═══ Task data ═══

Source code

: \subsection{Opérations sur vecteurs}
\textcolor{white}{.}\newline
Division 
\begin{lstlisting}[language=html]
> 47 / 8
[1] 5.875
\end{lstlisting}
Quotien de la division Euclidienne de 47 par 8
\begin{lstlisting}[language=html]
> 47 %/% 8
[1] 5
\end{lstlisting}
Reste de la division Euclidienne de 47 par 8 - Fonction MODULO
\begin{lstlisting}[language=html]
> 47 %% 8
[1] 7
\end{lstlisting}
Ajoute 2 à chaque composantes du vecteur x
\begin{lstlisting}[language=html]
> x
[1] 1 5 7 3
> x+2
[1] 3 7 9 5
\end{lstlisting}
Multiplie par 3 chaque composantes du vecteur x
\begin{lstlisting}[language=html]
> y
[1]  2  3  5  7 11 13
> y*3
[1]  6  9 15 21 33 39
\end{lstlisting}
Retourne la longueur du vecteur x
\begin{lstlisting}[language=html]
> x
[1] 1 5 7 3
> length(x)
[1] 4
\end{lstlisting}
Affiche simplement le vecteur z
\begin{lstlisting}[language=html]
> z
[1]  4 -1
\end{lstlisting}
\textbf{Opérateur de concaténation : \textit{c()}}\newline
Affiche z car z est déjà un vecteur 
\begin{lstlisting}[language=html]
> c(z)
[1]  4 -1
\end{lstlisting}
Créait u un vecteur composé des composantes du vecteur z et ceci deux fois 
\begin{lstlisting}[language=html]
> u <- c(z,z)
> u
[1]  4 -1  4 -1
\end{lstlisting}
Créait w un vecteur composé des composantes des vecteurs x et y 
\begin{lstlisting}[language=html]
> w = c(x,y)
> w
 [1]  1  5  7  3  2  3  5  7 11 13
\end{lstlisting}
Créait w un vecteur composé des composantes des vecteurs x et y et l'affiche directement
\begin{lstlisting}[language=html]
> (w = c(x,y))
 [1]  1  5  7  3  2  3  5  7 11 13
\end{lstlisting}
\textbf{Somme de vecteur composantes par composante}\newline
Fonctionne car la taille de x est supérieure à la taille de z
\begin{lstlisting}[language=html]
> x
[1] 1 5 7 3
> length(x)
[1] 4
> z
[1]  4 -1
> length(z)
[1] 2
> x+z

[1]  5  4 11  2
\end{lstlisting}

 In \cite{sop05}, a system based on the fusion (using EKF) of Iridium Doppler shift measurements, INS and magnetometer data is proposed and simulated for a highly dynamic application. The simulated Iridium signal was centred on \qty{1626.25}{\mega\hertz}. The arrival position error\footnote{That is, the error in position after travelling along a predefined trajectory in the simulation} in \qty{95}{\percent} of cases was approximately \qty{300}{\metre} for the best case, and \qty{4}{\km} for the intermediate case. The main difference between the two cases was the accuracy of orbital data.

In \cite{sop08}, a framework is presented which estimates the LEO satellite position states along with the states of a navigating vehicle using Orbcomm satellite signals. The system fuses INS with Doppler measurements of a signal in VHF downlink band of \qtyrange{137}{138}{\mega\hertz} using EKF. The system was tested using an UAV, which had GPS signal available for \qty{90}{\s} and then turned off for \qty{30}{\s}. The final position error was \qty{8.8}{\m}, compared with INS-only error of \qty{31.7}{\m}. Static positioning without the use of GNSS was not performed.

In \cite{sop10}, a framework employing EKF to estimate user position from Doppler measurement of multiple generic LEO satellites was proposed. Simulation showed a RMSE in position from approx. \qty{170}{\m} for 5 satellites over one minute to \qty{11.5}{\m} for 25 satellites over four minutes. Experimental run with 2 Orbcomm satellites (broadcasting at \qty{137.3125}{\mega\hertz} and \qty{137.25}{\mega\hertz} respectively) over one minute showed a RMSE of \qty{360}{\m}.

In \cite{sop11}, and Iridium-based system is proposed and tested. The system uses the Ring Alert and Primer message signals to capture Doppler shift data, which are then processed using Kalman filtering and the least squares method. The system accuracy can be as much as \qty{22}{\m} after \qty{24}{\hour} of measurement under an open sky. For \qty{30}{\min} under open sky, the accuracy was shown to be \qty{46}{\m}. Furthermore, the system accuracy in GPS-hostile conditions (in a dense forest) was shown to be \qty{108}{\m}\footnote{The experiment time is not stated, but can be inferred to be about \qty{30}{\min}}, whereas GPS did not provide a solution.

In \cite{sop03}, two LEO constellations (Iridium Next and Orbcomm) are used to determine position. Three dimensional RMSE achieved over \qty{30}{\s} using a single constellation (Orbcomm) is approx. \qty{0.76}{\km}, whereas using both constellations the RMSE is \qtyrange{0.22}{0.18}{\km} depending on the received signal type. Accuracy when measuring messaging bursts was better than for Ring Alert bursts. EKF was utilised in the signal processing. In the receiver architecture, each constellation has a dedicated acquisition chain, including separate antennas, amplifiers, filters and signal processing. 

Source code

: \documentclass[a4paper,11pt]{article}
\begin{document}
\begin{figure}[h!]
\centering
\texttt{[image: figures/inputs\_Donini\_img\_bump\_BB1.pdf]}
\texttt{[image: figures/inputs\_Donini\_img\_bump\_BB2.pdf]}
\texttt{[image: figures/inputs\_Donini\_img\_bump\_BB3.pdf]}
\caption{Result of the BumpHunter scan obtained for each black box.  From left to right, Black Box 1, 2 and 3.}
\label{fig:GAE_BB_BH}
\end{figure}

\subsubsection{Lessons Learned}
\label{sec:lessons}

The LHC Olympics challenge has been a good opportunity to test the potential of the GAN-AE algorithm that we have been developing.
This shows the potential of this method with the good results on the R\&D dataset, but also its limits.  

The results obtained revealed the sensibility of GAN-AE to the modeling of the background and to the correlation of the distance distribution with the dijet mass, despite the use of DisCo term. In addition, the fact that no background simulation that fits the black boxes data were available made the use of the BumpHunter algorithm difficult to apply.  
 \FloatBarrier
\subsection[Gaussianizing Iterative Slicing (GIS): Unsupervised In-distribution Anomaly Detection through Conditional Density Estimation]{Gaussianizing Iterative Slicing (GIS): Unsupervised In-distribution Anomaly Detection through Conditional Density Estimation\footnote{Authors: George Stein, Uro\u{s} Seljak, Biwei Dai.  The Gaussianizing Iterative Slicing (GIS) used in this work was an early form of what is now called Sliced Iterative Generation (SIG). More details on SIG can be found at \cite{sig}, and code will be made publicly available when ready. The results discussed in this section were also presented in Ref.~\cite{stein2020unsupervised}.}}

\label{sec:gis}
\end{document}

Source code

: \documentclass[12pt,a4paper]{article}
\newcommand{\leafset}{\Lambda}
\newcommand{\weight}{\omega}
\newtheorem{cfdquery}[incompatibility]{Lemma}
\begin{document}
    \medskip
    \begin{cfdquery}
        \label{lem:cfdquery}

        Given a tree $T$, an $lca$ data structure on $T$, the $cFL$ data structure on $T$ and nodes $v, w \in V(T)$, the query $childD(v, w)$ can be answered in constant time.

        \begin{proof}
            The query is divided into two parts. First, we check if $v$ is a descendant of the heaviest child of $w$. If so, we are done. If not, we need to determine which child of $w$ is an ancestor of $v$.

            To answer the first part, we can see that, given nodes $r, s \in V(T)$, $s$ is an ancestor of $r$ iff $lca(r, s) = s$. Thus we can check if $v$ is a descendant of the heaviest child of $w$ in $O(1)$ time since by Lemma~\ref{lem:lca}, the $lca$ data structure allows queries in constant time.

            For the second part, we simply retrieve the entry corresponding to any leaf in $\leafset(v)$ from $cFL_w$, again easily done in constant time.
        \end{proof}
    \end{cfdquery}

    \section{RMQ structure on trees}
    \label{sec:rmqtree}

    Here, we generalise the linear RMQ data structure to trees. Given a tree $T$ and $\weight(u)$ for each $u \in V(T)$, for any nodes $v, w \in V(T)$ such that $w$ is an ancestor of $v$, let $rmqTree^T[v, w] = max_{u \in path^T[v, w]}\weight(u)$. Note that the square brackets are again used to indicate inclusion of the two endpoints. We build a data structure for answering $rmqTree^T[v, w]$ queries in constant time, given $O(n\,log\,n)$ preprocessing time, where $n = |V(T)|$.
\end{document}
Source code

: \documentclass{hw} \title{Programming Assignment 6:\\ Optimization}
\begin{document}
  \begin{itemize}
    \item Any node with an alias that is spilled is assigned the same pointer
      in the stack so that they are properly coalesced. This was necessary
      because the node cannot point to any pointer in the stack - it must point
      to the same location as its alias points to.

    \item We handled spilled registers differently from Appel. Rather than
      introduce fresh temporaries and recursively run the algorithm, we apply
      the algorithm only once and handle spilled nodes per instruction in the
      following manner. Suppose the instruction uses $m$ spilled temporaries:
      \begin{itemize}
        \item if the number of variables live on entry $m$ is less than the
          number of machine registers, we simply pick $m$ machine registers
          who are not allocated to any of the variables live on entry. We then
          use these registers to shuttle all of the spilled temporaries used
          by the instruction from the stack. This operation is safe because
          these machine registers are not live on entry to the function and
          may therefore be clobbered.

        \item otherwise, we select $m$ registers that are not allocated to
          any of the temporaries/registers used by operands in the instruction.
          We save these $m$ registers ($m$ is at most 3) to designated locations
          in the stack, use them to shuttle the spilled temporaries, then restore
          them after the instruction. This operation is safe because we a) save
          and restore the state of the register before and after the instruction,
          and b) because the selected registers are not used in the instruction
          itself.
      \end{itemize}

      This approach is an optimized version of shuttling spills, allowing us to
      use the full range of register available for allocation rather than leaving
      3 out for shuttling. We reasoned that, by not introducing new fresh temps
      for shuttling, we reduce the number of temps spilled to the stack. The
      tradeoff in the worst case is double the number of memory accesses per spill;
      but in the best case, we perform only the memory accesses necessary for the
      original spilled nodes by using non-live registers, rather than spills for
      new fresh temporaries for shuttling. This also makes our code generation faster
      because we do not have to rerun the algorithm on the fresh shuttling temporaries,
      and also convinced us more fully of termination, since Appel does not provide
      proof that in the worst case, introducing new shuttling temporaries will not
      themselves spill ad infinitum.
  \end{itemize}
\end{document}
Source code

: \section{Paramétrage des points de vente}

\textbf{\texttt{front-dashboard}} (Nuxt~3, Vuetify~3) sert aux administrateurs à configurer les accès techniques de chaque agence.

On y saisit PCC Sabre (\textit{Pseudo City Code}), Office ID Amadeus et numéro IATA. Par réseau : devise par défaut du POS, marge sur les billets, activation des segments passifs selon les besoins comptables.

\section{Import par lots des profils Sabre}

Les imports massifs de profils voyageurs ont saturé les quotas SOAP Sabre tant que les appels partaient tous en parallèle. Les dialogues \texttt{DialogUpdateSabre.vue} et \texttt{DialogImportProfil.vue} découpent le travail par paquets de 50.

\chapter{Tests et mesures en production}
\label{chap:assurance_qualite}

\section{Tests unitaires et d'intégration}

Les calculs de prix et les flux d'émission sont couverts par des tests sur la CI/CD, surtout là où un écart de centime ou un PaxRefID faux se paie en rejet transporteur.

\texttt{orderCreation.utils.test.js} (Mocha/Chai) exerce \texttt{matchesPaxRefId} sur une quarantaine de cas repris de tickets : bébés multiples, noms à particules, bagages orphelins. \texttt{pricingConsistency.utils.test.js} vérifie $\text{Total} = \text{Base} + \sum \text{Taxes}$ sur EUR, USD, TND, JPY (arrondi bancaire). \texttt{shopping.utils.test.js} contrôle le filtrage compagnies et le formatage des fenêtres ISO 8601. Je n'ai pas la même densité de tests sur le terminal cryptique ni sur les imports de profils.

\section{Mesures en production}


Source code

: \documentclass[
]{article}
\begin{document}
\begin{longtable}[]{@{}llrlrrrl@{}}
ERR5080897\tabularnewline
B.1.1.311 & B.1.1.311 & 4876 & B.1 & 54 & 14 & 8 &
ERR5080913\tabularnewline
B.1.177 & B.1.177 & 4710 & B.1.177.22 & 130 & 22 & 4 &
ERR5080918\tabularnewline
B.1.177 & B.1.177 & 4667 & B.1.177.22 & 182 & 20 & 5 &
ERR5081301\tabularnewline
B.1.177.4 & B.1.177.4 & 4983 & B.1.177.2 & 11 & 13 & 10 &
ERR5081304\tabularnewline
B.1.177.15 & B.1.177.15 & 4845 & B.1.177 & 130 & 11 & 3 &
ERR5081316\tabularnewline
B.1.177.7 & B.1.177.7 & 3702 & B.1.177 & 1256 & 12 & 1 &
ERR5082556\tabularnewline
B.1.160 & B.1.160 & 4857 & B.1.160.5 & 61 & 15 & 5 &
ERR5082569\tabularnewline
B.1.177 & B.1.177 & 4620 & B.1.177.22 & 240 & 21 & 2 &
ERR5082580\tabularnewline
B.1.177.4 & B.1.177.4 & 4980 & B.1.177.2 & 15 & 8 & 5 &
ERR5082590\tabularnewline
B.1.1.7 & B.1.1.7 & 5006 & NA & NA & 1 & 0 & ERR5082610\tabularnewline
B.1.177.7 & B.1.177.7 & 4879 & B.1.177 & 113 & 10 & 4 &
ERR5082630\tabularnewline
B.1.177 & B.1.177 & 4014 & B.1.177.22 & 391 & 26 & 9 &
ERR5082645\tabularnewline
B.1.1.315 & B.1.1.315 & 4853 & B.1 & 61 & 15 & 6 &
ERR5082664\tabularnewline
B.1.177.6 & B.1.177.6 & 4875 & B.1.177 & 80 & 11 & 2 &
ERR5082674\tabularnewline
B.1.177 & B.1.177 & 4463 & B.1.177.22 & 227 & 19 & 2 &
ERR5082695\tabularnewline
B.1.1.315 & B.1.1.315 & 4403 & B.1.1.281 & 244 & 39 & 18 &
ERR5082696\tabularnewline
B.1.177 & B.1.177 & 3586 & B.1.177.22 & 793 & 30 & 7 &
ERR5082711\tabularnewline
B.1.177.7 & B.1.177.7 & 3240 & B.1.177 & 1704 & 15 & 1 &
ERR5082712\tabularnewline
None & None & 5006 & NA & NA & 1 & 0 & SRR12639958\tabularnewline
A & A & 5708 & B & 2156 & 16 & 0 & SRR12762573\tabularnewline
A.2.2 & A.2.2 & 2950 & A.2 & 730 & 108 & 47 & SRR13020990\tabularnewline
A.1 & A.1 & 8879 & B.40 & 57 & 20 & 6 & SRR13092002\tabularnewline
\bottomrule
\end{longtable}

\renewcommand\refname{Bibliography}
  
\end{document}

═══

Aim of the task — What are the lines of the data above that include the string "itemize"? Copy them.

Output for this exercise —
  \begin{itemize}
      \begin{itemize}
      \end{itemize}
  \end{itemize}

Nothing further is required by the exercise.